▶ What is needed:
What is needed is an exact retyping of the records below, from the first line through the line that contains "## Implementing Support".

++++++++

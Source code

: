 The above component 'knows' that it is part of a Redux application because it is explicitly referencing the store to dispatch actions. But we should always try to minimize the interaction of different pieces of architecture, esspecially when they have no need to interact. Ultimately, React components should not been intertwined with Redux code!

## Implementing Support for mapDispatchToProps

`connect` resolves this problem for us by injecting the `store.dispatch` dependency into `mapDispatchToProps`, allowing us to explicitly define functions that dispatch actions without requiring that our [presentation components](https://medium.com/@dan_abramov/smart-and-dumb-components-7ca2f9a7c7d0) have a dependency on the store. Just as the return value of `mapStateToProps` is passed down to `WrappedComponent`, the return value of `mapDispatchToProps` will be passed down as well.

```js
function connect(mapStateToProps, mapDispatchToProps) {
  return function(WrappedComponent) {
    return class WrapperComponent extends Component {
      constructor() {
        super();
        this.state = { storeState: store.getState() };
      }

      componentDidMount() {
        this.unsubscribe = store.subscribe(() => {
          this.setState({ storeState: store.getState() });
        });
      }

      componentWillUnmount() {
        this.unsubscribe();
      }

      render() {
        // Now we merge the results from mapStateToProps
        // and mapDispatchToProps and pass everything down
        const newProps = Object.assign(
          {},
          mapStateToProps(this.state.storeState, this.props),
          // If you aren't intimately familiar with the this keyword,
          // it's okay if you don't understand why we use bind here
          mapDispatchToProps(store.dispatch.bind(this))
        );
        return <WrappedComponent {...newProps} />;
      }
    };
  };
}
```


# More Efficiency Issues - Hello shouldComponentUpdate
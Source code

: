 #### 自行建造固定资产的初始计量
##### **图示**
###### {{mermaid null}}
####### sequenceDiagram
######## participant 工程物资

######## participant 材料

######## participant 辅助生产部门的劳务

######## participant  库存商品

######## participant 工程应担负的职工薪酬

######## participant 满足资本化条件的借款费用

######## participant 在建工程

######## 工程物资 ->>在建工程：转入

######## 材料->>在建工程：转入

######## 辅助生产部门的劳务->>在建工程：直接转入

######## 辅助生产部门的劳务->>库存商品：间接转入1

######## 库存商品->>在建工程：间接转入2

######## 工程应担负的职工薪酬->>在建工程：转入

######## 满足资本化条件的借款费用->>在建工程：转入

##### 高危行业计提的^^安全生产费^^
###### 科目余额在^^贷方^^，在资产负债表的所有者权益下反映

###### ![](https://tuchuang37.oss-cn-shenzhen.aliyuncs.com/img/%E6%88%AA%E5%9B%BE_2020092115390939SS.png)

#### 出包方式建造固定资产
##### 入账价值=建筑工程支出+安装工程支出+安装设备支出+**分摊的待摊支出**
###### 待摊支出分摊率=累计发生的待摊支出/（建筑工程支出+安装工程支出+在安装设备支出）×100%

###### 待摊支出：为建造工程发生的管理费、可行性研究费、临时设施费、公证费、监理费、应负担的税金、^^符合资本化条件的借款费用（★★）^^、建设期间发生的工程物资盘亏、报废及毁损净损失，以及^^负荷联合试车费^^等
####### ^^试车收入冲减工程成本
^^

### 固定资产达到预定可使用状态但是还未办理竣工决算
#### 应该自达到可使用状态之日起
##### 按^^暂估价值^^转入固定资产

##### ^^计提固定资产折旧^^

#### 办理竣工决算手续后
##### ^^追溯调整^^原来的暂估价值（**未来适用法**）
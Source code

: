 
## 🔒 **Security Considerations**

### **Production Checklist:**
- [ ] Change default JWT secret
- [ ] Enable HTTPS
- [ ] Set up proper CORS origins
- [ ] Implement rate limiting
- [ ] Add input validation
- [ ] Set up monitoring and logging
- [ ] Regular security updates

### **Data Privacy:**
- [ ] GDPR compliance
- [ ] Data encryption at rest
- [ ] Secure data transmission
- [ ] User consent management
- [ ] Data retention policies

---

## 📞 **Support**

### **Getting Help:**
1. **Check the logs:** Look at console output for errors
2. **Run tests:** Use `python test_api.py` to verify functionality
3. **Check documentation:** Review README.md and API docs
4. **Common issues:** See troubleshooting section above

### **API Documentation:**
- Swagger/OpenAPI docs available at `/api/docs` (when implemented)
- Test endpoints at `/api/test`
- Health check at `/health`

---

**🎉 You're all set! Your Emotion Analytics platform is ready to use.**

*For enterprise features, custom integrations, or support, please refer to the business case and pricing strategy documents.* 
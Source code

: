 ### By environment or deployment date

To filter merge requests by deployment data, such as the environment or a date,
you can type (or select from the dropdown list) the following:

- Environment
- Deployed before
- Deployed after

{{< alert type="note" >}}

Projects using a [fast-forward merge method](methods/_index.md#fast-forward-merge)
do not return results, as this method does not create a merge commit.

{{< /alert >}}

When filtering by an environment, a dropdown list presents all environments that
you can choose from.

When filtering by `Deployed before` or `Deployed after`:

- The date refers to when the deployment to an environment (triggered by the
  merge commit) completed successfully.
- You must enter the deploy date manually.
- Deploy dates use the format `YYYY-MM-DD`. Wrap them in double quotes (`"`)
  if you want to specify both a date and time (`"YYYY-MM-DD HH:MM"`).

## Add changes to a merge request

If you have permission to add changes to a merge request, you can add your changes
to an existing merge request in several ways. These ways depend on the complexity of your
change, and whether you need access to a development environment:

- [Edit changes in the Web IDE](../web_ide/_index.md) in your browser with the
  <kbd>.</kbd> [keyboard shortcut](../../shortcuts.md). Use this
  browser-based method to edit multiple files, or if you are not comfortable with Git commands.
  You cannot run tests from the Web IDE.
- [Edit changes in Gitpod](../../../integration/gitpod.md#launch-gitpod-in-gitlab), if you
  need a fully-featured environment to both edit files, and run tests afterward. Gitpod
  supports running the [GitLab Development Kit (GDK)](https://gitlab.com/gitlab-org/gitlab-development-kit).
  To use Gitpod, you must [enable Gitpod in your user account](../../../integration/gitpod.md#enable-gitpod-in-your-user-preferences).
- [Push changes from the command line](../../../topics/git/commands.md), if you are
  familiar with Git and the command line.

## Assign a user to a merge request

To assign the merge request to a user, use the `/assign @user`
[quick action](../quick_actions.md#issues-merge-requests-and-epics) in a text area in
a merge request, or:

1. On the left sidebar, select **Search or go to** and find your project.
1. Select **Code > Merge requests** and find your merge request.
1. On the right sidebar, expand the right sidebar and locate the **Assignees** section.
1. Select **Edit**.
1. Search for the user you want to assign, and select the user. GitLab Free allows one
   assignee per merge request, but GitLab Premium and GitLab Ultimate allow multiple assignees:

++++++++

▶ Result of the exercise:
Source code

: The above component 'knows' that it is part of a Redux application because it is explicitly referencing the store to dispatch actions. But we should always try to minimize the interaction of different pieces of architecture, esspecially when they have no need to interact. Ultimately, React components should not been intertwined with Redux code!

## Implementing Support for mapDispatchToProps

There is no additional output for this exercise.